Exercise instructions -> Return all the records, each one exactly as given.

Records shown ->
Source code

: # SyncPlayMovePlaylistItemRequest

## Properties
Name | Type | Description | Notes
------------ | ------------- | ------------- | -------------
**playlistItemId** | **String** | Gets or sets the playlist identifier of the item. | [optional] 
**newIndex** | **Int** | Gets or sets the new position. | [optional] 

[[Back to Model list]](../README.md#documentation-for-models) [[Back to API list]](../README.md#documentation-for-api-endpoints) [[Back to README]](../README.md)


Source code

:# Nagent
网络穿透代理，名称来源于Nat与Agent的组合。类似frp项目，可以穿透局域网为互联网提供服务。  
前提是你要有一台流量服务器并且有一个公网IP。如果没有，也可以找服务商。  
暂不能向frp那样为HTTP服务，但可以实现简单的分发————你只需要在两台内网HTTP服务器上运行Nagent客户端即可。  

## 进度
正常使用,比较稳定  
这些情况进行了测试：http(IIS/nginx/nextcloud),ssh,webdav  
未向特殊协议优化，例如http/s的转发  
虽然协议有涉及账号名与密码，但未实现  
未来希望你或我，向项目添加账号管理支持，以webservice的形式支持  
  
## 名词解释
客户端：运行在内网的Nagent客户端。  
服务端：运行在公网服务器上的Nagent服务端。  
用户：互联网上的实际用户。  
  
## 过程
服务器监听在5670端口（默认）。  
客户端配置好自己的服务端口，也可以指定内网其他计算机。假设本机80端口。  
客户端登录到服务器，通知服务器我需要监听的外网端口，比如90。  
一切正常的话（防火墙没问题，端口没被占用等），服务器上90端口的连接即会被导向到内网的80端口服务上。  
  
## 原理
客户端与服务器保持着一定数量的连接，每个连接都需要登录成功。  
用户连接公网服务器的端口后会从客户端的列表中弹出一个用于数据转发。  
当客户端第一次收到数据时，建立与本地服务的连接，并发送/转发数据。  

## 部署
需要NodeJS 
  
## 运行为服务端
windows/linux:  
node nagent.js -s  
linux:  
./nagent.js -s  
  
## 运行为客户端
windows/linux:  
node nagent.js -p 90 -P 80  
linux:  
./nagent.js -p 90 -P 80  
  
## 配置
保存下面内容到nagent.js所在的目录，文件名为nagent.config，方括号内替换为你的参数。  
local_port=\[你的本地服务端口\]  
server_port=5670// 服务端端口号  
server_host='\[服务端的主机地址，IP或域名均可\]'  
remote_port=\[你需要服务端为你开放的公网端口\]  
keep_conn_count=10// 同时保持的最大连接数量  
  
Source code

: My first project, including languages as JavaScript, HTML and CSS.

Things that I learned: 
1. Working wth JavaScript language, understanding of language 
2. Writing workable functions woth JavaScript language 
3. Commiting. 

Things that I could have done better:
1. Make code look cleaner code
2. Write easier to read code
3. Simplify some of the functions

Result below ->
Source code

: # SyncPlayMovePlaylistItemRequest

## Properties
Name | Type | Description | Notes
------------ | ------------- | ------------- | -------------
**playlistItemId** | **String** | Gets or sets the playlist identifier of the item. | [optional] 
**newIndex** | **Int** | Gets or sets the new position. | [optional] 

[[Back to Model list]](../README.md#documentation-for-models) [[Back to API list]](../README.md#documentation-for-api-endpoints) [[Back to README]](../README.md)


Source code

:# Nagent
网络穿透代理，名称来源于Nat与Agent的组合。类似frp项目，可以穿透局域网为互联网提供服务。  
前提是你要有一台流量服务器并且有一个公网IP。如果没有，也可以找服务商。  
暂不能向frp那样为HTTP服务，但可以实现简单的分发————你只需要在两台内网HTTP服务器上运行Nagent客户端即可。  

## 进度
正常使用,比较稳定  
这些情况进行了测试：http(IIS/nginx/nextcloud),ssh,webdav  
未向特殊协议优化，例如http/s的转发  
虽然协议有涉及账号名与密码，但未实现  
未来希望你或我，向项目添加账号管理支持，以webservice的形式支持  
  
## 名词解释
客户端：运行在内网的Nagent客户端。  
服务端：运行在公网服务器上的Nagent服务端。  
用户：互联网上的实际用户。  
  
## 过程
服务器监听在5670端口（默认）。  
客户端配置好自己的服务端口，也可以指定内网其他计算机。假设本机80端口。  
客户端登录到服务器，通知服务器我需要监听的外网端口，比如90。  
一切正常的话（防火墙没问题，端口没被占用等），服务器上90端口的连接即会被导向到内网的80端口服务上。  
  
## 原理
客户端与服务器保持着一定数量的连接，每个连接都需要登录成功。  
用户连接公网服务器的端口后会从客户端的列表中弹出一个用于数据转发。  
当客户端第一次收到数据时，建立与本地服务的连接，并发送/转发数据。  

## 部署
需要NodeJS 
  
## 运行为服务端
windows/linux:  
node nagent.js -s  
linux:  
./nagent.js -s  
  
## 运行为客户端
windows/linux:  
node nagent.js -p 90 -P 80  
linux:  
./nagent.js -p 90 -P 80  
  
## 配置
保存下面内容到nagent.js所在的目录，文件名为nagent.config，方括号内替换为你的参数。  
local_port=\[你的本地服务端口\]  
server_port=5670// 服务端端口号  
server_host='\[服务端的主机地址，IP或域名均可\]'  
remote_port=\[你需要服务端为你开放的公网端口\]  
keep_conn_count=10// 同时保持的最大连接数量  
  
Source code

: My first project, including languages as JavaScript, HTML and CSS.

Things that I learned: 
1. Working wth JavaScript language, understanding of language 
2. Writing workable functions woth JavaScript language 
3. Commiting. 

Things that I could have done better:
1. Make code look cleaner code
2. Write easier to read code
3. Simplify some of the functions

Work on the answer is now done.